Work required — Search the records for the word "private" and copy every line in which it occurs.

Collected data:
=-=-=-=-=

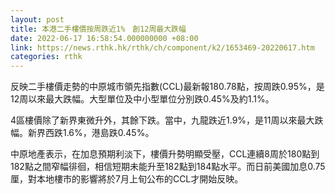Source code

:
 ```yaml
---
layout: post
title: 本港二手樓價按周跌近1%　創12周最大跌幅
date: 2022-06-17 16:58:54.000000000 +08:00
link: https://news.rthk.hk/rthk/ch/component/k2/1653469-20220617.htm
categories: rthk
---
```


反映二手樓價走勢的中原城市領先指數(CCL)最新報180.78點，按周跌0.95%，是12周以來最大跌幅。大型單位及中小型單位分別跌0.45%及約1.1%。

4區樓價除了新界東微升外，其餘下跌。當中，九龍跌近1.9%，是11周以來最大跌幅。新界西跌1.6%，港島跌0.45%。

中原地產表示，在加息預期利淡下，樓價升勢明顯受壓，CCL連續8周於180點到182點之間窄幅徘徊，相信短期未能升至182點到184點水平。而日前美國加息0.75厘，對本地樓市的影響將於7月上旬公布的CCL才開始反映。
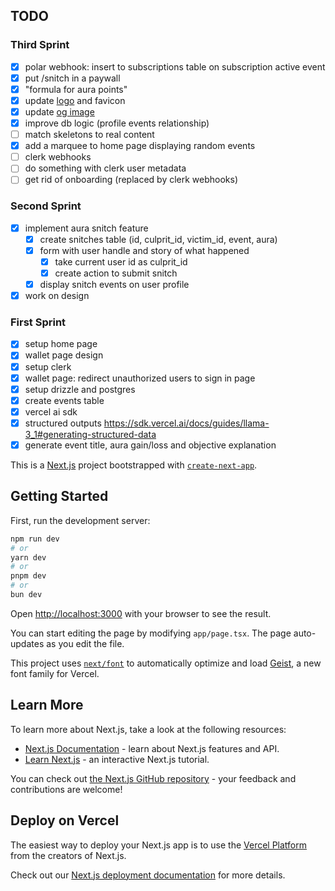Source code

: ## TODO

### Third Sprint
- [x] polar webhook: insert to subscriptions table on subscription active event
- [x] put /snitch in a paywall
- [x] "formula for aura points"
- [x] update [logo](public/logo.png) and favicon
- [x] update [og image](public/og-image.png)
- [x] improve db logic (profile events relationship)
- [ ] match skeletons to real content
- [x] add a marquee to home page displaying random events
- [ ] clerk webhooks
- [ ] do something with clerk user metadata
- [ ] get rid of onboarding (replaced by clerk webhooks)

### Second Sprint

- [x] implement aura snitch feature
  - [x] create snitches table (id, culprit_id, victim_id, event, aura)
  - [x] form with user handle and story of what happened
    - [x] take current user id as culprit_id
    - [x] create action to submit snitch
  - [x] display snitch events on user profile
- [x] work on design

### First Sprint

- [x] setup home page
- [x] wallet page design
- [x] setup clerk
- [x] wallet page: redirect unauthorized users to sign in page
- [x] setup drizzle and postgres
- [x] create events table
- [x] vercel ai sdk
- [x] structured outputs https://sdk.vercel.ai/docs/guides/llama-3_1#generating-structured-data
- [x] generate event title, aura gain/loss and objective explanation

This is a [Next.js](https://nextjs.org) project bootstrapped with [`create-next-app`](https://nextjs.org/docs/app/api-reference/cli/create-next-app).

## Getting Started

First, run the development server:

```bash
npm run dev
# or
yarn dev
# or
pnpm dev
# or
bun dev
```

Open [http://localhost:3000](http://localhost:3000) with your browser to see the result.

You can start editing the page by modifying `app/page.tsx`. The page auto-updates as you edit the file.

This project uses [`next/font`](https://nextjs.org/docs/app/building-your-application/optimizing/fonts) to automatically optimize and load [Geist](https://vercel.com/font), a new font family for Vercel.

## Learn More

To learn more about Next.js, take a look at the following resources:

- [Next.js Documentation](https://nextjs.org/docs) - learn about Next.js features and API.
- [Learn Next.js](https://nextjs.org/learn) - an interactive Next.js tutorial.

You can check out [the Next.js GitHub repository](https://github.com/vercel/next.js) - your feedback and contributions are welcome!

## Deploy on Vercel

The easiest way to deploy your Next.js app is to use the [Vercel Platform](https://vercel.com/new?utm_medium=default-template&filter=next.js&utm_source=create-next-app&utm_campaign=create-next-app-readme) from the creators of Next.js.

Check out our [Next.js deployment documentation](https://nextjs.org/docs/app/building-your-application/deploying) for more details.

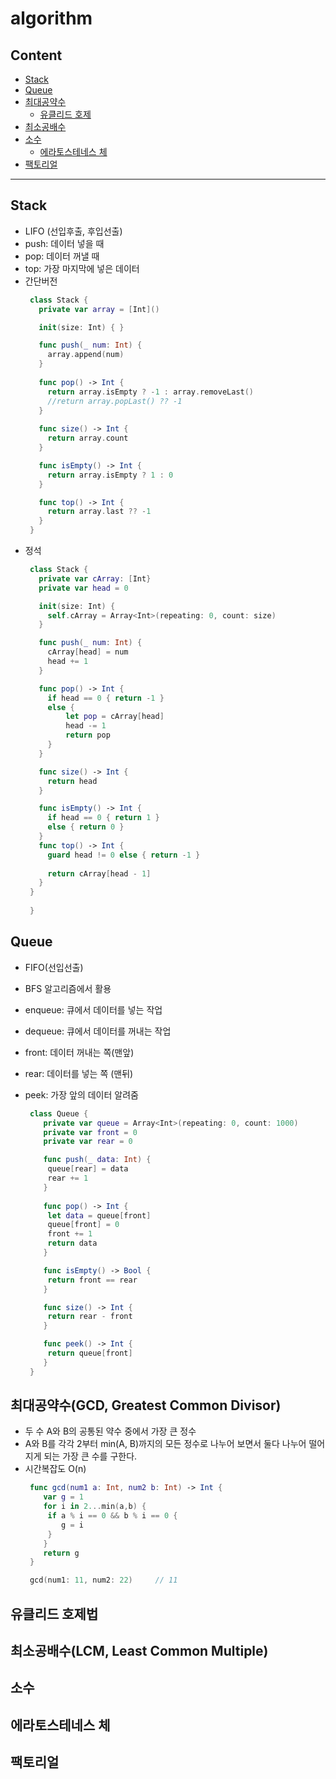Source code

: # algorithm

## Content

- [Stack](https://github.com/eujin811/algorithm_Swift/tree/master/study#stack)
- [Queue](https://github.com/eujin811/algorithm_Swift/tree/master/study#queue)
- [최대공약수](https://github.com/eujin811/algorithm_Swift/tree/master/study#%EC%B5%9C%EB%8C%80%EA%B3%B5%EC%95%BD%EC%88%98gcd-greatest-common-divisor)
	- [유클리드 호제](https://github.com/eujin811/algorithm_Swift/tree/master/study#%EC%9C%A0%ED%81%B4%EB%A6%AC%EB%93%9C-%ED%98%B8%EC%A0%9C%EB%B2%95)
- [최소공배수](https://github.com/eujin811/algorithm_Swift/tree/master/study#%EC%B5%9C%EC%86%8C%EA%B3%B5%EB%B0%B0%EC%88%98lcm-least-common-multiple)
- [소수](https://github.com/eujin811/algorithm_Swift/tree/master/study#%EC%86%8C%EC%88%98)
	- [에라토스테네스 체](https://github.com/eujin811/algorithm_Swift/tree/master/study#%EC%97%90%EB%9D%BC%ED%86%A0%EC%8A%A4%ED%85%8C%EB%84%A4%EC%8A%A4-%EC%B2%B4)
- [팩토리얼](https://github.com/eujin811/algorithm_Swift/tree/master/study#%ED%8C%A9%ED%86%A0%EB%A6%AC%EC%96%BC)

------------------------------------------------
## Stack
- LIFO (선입후출, 후입선출)
- push: 데이터 넣을 때
- pop: 데이터 꺼낼 때
- top: 가장 마지막에 넣은 데이터
- 간단버전
   ```swift
	class Stack {
	  private var array = [Int]()

	  init(size: Int) { }

	  func push(_ num: Int) {
	  	array.append(num)
	  }
	  
	  func pop() -> Int {
		return array.isEmpty ? -1 : array.removeLast()
		//return array.popLast() ?? -1
	  }
	 
	  func size() -> Int {
		return array.count
	  }

	  func isEmpty() -> Int {
		return array.isEmpty ? 1 : 0
	  }

	  func top() -> Int {
		return array.last ?? -1
	  }
	}	
   ```
- 정석
   ```swift
	class Stack {
	  private var cArray: [Int}
	  private var head = 0

	  init(size: Int) {
		self.cArray = Array<Int>(repeating: 0, count: size)
	  }

	  func push(_ num: Int) {
		cArray[head] = num
		head += 1
	  }

	  func pop() -> Int {
		if head == 0 { return -1 } 
		else {
			let pop = cArray[head]
			head -= 1
			return pop
		}
	  }

	  func size() -> Int {
		return head
	  }

	  func isEmpty() -> Int {
		if head == 0 { return 1 } 
		else { return 0 }
	  }
	  func top() -> Int {
		guard head != 0 else { return -1 }
		
		return cArray[head - 1]
	  }
	}
	
	}
   ```
## Queue
- FIFO(선입선출)
- BFS 알고리즘에서 활용
- enqueue: 큐에서 데이터를 넣는 작업
- dequeue: 큐에서 데이터를 꺼내는 작업
- front: 데이터 꺼내는 쪽(맨앞)
- rear: 데이터를 넣는 쪽 (맨뒤)
- peek: 가장 앞의 데이터 알려줌

   ```swift
	class Queue {
	   private var queue = Array<Int>(repeating: 0, count: 1000)
	   private var front = 0
	   private var rear = 0

	   func push(_ data: Int) {
		queue[rear] = data
		rear += 1
	   }
	
	   func pop() -> Int {
		let data = queue[front]
		queue[front] = 0
		front += 1
		return data
	   }

	   func isEmpty() -> Bool {
		return front == rear
	   }

	   func size() -> Int {
		return rear - front
	   }

	   func peek() -> Int {
		return queue[front]
	   }
	}
   ```

## 최대공약수(GCD, Greatest Common Divisor)
- 두 수 A와 B의 공통된 약수 중에서 가장 큰 정수
- A와 B를 각각 2부터 min(A, B)까지의 모든 정수로 나누어 보면서 둘다 나누어 떨어지게 되는 가장 큰 수를 구한다.
- 시간복잡도 O(n)
   ```swift
	func gcd(num1 a: Int, num2 b: Int) -> Int {
	   var g = 1
	   for i in 2...min(a,b) {
		if a % i == 0 && b % i == 0 {
		   g = i
		}
	   }
	   return g
	}

	gcd(num1: 11, num2: 22)		// 11
   ```
## 유클리드 호제법

## 최소공배수(LCM, Least Common Multiple)
## 소수

## 에라토스테네스 체

## 팩토리얼
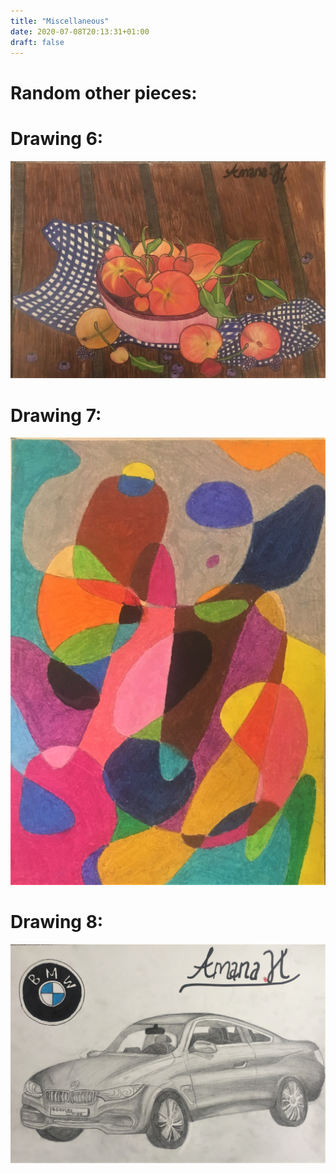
 ```yaml
---
title: "Miscellaneous"
date: 2020-07-08T20:13:31+01:00
draft: false
---
```

# Random other pieces:

# Drawing 6:

![Drawing 10](fruits.jpeg)

# Drawing 7:

![Drawing 11](abstract.jpeg)

# Drawing 8:

![Drawing 12](car.jpeg)


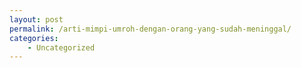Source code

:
 ```yaml
---
layout: post
permalink: /arti-mimpi-umroh-dengan-orang-yang-sudah-meninggal/
categories:
    - Uncategorized
---
```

=-=-=-=-=

Final answer —
	  private var array = [Int]()
	  private var cArray: [Int}
	  private var head = 0
	   private var queue = Array<Int>(repeating: 0, count: 1000)
	   private var front = 0
	   private var rear = 0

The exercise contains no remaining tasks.